Um pênalti e dois gols marcados já nos acréscimos da partida decretaram a derrota do Palmeiras por 4 a 2 na Ressacada.Apesar de toda a expectativa, Felipão ficou marcado por uma marca negativa logo na primeira partida. Desde o fim de 2006, todos os treinadores recém-contratados pelo Palmeiras começaram sua jornada com vitória. Antônio Carlos Zago, Muricy Ramalho, Vanderlei Luxemburgo e Caio Júnior tiveram poucas dificuldades em seus primeiros jogos e cumpriram o objetivo.
O fim estragou o que era o dia de Felipão. Ao chegar na Ressacada, viu o estádio pintado de verde com faixas e homenagens para saudar sua volta. Teve dificuldades para driblar o forte assédio da imprensa até encontrar Antônio Lopes. Do colega e rival, ganhou o reconhecimento e um abraço caloroso seguido por largo sorriso: “Estou feliz com sua volta. Que bom te ver!”
Felipão mostrou serenidade diante da confusão com a tranquilidade que a experiência lhe deu. “É normal, tenho tanta vivencia no futebol. É mais uma estreia”. Mas não se conteve e vibrou muito no gol de Gabriel Silva. A exaltação se repetiu ao ver Kleber acabar com uma verdadeira ‘maldição’ do Palmeiras após oito pênaltis perdidos seguidos. Mas no fim, o técnico saiu de cabeça baixa e exaltou o adversário.

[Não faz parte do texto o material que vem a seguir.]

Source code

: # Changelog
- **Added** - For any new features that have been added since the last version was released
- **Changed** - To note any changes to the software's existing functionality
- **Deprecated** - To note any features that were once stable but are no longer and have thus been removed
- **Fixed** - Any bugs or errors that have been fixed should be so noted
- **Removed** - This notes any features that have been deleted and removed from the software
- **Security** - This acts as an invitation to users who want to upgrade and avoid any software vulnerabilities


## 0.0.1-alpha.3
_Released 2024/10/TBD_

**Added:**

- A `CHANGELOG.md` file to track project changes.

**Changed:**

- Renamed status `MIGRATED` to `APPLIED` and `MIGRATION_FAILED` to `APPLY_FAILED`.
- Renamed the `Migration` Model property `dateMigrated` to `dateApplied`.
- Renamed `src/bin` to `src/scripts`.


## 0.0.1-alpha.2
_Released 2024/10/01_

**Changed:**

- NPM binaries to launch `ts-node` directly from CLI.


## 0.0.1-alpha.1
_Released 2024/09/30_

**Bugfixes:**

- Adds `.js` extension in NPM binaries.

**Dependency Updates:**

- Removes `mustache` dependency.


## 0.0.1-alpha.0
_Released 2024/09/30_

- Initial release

O resultado deixou o Palmeiras na zona intermediária da tabela com doze pontos e distante dos líderes do Campeonato Brasileiro. Já o Avaí deu motivos para o ex-tenista Gustavo Kuerten, na torcida, comemorar. O time catarinense chegou à beira do G4 com 14 pontos.
Antes da partida, o goleiro Deola já dizia que a chegada de Felipão faria diferença para a motivação do time. Não deu outra. O Palmeiras começou com postura ofensiva, enquanto o Avaí apostava no contra-ataque, tentando usar a velocidade na retomada da bola.
Com mais chances, o gol veio cedo com a ajuda do campo pesado e o deslize do goleiro Renan, que deu rebote no chute de Marcos Assunção. Gabriel Silva não desperdiçou para a vibração de Felipão na beira do campo.
O Palmeiras parecia conduzir a partida com tranquilidade com as principais chances, atacando e marcando forte. Mas falhou. O volante Pierre errou ao sair para tentar o desarme e foi surpreendido por Caio, que se movimentou nas costas dele para empatar.
O time paulista acabou ficando recuado, permitindo o toque de bola adversário e falhou novamente quando, após duas grandes oportunidades desperdiçadas, Roberto deixou Robinho sozinho na pequena área para virar a partida. No fim da etapa inicial, o lateral Pará foi expulso e deixou o Avaí com um jogador a menos em campo, dando esperança ao alviverde para o intervalo.
O volante Márcio Araújo chamou a atenção para os erros. “A pressão é normal, a vitória fora (contra o São Paulo) motivou o time deles. A gente deixou espaço na frente da zaga, tanto eu como o Pierre. Tínhamos que ter abafado mais, diminuído os espaços, mas também foi méritos deles em belas jogadas.”
O fim do primeiro tempo previa o que estava por vir com o Palmeiras precisando do resultado e com um jogador a mais em campo. A etapa final começou muito aberta com os dois times criando chances. O Palmeiras conseguiu o empate com o pênalti de Émerson em Kleber.
Ele passou por cima da escrita negativa, inclusive dele mesmo, e teve a frieza de bater certeiro no meio do gol. Isso porque ele já havia errado um pênalti em sua estreia, no amistoso contra o XV de Piracicaba
A partida ficou um pouco mais morna com as equipes parecendo administrar o resultado. Aos 18 minutos do segundo tempo, o jogo foi interrompido pela fumaça provocada pelos sinalizadores da torcida, que prejudicaram a visibilidade no campo.
Na volta, a partida ganhou nova história. O Avai não teve medo de arriscar e foi para cima, ainda acertou bola na trave com Roberto e foi premiado. Aos 45min, Roberto sofreu pênalti, que culminou na expulsão de Léo. Caio bateu, Deola defendeu, mas o meia aproveitou o rebote. Dois minutos depois, o Palmeiras se lançou ao ataque desesperado e acabou levando o quarto gol no contra-ataque.